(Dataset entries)
....

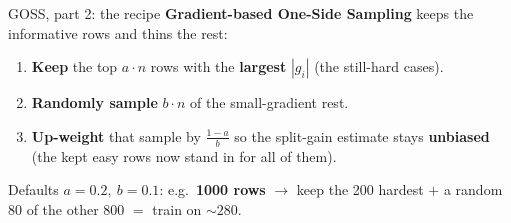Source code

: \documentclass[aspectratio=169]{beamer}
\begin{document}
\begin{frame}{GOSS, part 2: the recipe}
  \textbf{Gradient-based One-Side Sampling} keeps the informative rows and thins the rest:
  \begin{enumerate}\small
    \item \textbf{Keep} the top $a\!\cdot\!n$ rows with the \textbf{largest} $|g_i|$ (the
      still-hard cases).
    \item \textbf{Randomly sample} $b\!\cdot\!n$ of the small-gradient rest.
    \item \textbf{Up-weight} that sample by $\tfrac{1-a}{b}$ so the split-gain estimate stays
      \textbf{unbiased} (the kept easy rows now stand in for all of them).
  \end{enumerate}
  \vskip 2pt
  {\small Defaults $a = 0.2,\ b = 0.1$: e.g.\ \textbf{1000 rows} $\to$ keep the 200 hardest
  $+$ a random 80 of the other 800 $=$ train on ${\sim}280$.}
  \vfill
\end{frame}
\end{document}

....

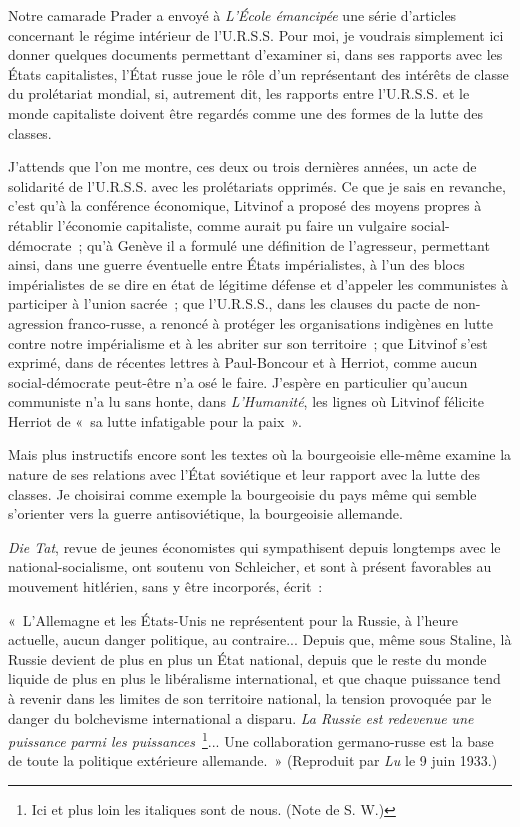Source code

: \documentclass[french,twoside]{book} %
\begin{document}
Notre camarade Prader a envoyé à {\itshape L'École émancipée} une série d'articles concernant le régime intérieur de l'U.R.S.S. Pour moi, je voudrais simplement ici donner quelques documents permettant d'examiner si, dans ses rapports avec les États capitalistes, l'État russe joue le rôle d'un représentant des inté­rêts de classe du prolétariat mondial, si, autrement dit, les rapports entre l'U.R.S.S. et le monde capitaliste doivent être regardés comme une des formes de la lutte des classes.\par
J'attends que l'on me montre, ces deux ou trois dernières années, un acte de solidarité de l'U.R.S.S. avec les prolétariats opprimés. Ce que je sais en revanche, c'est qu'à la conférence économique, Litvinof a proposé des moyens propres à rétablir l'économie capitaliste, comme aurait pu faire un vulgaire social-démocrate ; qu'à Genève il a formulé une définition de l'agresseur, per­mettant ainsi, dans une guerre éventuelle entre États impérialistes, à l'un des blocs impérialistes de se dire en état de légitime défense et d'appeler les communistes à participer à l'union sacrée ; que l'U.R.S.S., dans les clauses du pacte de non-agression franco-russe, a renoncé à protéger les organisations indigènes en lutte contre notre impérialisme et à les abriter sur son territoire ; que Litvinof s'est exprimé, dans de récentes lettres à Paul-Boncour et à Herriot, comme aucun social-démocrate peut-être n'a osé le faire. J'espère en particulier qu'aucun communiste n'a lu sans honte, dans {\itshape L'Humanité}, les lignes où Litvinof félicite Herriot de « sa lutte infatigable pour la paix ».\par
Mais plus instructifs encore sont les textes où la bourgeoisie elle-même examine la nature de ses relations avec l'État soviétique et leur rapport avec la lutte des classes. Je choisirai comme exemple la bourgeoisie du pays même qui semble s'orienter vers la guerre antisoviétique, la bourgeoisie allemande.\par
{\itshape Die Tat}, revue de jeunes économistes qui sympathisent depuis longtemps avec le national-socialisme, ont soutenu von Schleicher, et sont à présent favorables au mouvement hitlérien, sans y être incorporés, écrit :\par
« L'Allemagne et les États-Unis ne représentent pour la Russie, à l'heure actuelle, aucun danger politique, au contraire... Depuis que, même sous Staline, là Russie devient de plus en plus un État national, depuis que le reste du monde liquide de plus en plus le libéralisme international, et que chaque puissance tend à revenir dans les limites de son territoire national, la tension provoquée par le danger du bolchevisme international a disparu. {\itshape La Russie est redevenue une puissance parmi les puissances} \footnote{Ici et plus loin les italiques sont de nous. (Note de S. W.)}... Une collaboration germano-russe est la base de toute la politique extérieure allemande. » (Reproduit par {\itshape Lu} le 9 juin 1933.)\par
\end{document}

....

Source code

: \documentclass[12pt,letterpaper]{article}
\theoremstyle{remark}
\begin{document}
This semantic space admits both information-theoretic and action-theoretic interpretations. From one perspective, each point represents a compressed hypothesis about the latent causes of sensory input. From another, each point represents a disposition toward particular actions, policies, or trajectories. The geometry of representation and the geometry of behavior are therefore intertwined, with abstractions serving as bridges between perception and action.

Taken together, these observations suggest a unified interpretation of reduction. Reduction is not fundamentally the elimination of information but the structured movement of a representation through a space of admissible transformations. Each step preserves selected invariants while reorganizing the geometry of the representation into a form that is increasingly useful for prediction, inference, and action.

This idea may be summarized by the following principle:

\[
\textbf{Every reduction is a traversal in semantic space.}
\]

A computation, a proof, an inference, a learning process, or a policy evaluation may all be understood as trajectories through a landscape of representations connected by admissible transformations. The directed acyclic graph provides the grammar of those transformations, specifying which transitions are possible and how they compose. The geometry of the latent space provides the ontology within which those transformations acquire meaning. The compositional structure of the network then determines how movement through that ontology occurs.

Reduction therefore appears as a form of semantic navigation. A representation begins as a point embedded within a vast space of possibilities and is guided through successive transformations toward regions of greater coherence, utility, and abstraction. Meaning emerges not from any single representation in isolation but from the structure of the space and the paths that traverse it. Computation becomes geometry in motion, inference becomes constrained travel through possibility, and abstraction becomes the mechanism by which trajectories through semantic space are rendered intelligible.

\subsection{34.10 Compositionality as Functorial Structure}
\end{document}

....

Go through the entries and copy every line with "item".

    \item \textbf{Keep} the top $a\!\cdot\!n$ rows with the \textbf{largest} $|g_i|$ (the
    \item \textbf{Randomly sample} $b\!\cdot\!n$ of the small-gradient rest.
    \item \textbf{Up-weight} that sample by $\tfrac{1-a}{b}$ so the split-gain estimate stays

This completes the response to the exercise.